The required result is a copy of each line below in which "assume" appears.

* [Dataset content]:
Segment Open

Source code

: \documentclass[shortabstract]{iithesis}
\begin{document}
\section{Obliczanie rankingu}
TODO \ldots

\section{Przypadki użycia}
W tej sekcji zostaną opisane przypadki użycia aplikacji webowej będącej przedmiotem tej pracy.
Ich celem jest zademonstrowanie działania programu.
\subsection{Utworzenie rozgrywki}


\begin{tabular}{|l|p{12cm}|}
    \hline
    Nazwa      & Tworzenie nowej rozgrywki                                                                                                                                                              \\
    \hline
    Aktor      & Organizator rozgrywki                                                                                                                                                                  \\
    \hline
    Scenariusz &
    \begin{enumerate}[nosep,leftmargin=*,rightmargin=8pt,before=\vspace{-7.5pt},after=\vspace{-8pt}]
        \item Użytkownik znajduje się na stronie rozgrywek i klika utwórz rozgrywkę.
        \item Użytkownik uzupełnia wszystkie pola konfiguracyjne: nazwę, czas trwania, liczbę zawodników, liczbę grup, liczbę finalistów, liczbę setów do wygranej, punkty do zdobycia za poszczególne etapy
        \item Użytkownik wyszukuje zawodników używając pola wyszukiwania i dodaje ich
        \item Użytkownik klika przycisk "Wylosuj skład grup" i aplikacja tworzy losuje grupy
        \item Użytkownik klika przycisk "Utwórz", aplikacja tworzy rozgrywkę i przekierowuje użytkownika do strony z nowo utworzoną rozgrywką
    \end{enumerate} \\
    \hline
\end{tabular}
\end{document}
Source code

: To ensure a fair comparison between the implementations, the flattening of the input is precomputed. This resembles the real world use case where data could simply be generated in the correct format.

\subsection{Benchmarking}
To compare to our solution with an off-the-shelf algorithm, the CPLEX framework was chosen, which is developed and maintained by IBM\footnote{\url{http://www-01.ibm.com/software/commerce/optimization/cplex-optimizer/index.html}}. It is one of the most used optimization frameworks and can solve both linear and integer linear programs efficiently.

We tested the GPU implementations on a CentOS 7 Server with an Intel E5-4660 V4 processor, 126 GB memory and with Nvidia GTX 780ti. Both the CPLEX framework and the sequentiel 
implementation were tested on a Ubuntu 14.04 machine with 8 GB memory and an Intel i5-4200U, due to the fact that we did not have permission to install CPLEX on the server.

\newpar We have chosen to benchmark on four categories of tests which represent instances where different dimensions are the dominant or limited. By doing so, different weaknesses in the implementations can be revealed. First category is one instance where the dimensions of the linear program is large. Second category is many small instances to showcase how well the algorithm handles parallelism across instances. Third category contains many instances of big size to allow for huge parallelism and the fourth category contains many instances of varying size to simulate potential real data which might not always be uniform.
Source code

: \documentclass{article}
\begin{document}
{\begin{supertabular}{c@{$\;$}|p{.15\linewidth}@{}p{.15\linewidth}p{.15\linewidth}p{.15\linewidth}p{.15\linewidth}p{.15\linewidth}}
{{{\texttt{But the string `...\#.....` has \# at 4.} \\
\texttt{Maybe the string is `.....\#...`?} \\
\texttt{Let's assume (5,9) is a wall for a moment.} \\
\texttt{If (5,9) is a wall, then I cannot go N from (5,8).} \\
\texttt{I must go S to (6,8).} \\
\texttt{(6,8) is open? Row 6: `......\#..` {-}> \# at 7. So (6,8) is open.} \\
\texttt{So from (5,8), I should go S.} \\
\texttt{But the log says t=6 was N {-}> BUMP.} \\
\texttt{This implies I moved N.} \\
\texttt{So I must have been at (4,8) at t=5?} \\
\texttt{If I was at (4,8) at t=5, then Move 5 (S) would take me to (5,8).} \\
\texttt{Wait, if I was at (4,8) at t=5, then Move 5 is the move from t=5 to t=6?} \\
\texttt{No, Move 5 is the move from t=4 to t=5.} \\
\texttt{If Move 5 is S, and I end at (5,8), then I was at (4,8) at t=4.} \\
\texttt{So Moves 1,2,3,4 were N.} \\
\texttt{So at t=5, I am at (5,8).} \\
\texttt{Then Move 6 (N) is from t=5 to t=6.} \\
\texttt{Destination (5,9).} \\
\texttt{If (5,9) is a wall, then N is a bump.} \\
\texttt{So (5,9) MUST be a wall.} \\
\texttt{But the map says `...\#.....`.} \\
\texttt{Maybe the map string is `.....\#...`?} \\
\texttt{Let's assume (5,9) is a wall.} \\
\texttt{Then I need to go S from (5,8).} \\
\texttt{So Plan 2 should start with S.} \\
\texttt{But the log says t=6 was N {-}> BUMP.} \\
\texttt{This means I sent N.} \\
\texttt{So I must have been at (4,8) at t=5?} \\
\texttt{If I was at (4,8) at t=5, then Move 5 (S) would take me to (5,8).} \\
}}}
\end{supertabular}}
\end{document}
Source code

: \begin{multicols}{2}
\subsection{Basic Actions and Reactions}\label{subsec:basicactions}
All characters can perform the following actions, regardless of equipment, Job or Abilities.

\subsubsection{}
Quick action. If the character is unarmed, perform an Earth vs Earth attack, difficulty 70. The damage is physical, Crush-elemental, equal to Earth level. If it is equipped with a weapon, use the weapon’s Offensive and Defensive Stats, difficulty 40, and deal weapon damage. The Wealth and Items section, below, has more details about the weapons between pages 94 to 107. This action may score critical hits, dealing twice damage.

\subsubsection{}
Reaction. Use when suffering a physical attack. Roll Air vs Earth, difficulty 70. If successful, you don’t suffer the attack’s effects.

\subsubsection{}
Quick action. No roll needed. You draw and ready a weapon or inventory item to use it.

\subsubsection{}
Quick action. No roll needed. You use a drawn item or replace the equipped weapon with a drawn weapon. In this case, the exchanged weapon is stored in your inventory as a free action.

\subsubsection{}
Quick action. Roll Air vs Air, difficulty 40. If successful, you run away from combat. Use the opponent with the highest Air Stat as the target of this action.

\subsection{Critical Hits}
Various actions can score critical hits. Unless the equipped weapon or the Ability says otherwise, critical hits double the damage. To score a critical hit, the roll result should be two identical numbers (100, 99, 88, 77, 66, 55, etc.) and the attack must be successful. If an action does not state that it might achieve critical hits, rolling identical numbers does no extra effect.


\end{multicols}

Segment Closed

* [Answer box]:
\texttt{Let's assume (5,9) is a wall for a moment.} \\
\texttt{Let's assume (5,9) is a wall.} \\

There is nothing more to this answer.